If you did everything correctly, the simulated probabilities and theoretical probabilities should be very close to one another.

Play around with the third example, `compare_simulation_and_theoretical(10, 25, 0.5)`. What happens if we change 0.5 to 0.4 or 0.3? Why? (No need to answer this anywhere, it's just something to think about.)

### Fun Demo

Only proceed to this part after you've completed 2.1-2.3.

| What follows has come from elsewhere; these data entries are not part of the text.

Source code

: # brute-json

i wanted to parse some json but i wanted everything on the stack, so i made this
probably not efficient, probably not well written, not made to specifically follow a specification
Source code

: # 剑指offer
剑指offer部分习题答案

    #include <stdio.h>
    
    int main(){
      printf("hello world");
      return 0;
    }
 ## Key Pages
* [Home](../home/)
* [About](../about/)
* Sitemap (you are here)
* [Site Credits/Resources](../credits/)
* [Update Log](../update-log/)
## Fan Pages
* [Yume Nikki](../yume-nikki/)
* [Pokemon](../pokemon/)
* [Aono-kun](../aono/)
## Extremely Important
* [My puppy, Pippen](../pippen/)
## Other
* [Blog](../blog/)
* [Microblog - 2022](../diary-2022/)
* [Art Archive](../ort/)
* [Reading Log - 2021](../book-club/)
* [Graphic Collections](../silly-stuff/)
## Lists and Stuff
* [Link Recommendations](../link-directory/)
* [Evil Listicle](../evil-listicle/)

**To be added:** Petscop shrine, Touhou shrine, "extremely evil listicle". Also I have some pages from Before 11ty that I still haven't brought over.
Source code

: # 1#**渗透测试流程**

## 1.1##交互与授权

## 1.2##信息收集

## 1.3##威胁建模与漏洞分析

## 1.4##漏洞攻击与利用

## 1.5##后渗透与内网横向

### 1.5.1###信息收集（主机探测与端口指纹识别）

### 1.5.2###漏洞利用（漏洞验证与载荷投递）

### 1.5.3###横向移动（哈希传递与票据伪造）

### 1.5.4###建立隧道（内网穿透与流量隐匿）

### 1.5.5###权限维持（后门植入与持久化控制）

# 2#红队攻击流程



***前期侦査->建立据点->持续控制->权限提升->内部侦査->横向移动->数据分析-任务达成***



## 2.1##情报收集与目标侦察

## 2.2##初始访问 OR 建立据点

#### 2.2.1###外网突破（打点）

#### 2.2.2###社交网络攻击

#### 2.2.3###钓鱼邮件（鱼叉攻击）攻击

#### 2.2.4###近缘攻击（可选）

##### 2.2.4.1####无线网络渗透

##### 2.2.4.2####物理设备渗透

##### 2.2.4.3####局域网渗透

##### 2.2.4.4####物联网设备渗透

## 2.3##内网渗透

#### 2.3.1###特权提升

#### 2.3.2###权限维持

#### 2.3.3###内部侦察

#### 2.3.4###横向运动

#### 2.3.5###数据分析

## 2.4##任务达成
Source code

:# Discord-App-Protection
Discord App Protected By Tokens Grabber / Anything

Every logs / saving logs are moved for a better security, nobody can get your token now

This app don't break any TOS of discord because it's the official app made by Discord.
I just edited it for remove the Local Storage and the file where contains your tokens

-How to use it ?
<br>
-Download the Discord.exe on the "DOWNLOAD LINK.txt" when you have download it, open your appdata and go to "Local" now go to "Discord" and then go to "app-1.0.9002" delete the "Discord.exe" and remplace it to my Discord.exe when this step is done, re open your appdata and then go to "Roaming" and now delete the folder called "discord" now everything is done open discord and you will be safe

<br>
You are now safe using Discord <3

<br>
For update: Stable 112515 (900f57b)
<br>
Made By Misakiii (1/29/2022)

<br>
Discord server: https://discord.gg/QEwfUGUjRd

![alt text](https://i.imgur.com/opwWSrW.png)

Below, we define a function that takes values for `i`, `n`, and `p`, and visualizes the "path" that the player's balance follows as it goes from `i` to either `n` or `0`.

In [None]:
def plot_ruin_path(i, n, p):
    j = i
    path = np.array([i])
    while (j != n) and (j != 0):
        j += np.random.choice([1, -1], p=[p, 1-p])
        path = np.append(path, j)
    
    x = np.arange(1, len(path) + 1)
    plt.plot(x, path)
    plt.title(f"Path of player's balance from {i} to {path[-1]}, p = {p}")

Run the following cell.

In [None]:
plot_ruin_path(10, 20, 0.5)

Now, run the cell above repeatedly. You'll notice that sometimes the player wins/loses in a few steps, like 30 or 40. But other times, it takes hundreds, or even thousands, of steps for them to win or lose.

Try changing `p` to be `0.75` instead of `0.5` and run the cell repeatedly again. What do you notice? (Again, there's no need to answer this anywhere, it's just something to think about.)

## Question 3 (Optional)

In this question, your job will be to modify the Problem of Points code from lecture to work for games that are not fair, and instead Player A has a probability $p$ of winning.

### Question 3.1

Below, we've copied the skeleton of `prob_a_wins` from lecture. Complete the implementation of `prob_a_wins` so that it returns the probability that Player A wins the game under the same conditions as before, but with the added caveat that Player A wins each round with probability $p$, not probability $\frac{1}{2}$.

**_Note:_** We cannot simply divide by $2^{a + b - 1}$ anymore, since not all outcomes are equally likely. Instead, to compute this probability, we'll need to use the fact that the probability that Player A wins exactly $k$ of the $n$ remaining rounds is

$$P(\text{Player A wins exactly $k$ of $n$ remaining rounds}) = {n \choose k} p^{k} (1-p)^{n - k}$$

In the case where $p = 0.5 = \frac{1}{2}$, this is just $\frac{n \choose k}{2^{n}}$, which is the form we studied in lecture. 

As we did in lecture, you'll need to sum this probability for all values of $k$ from $a$ to $a + b - 1$.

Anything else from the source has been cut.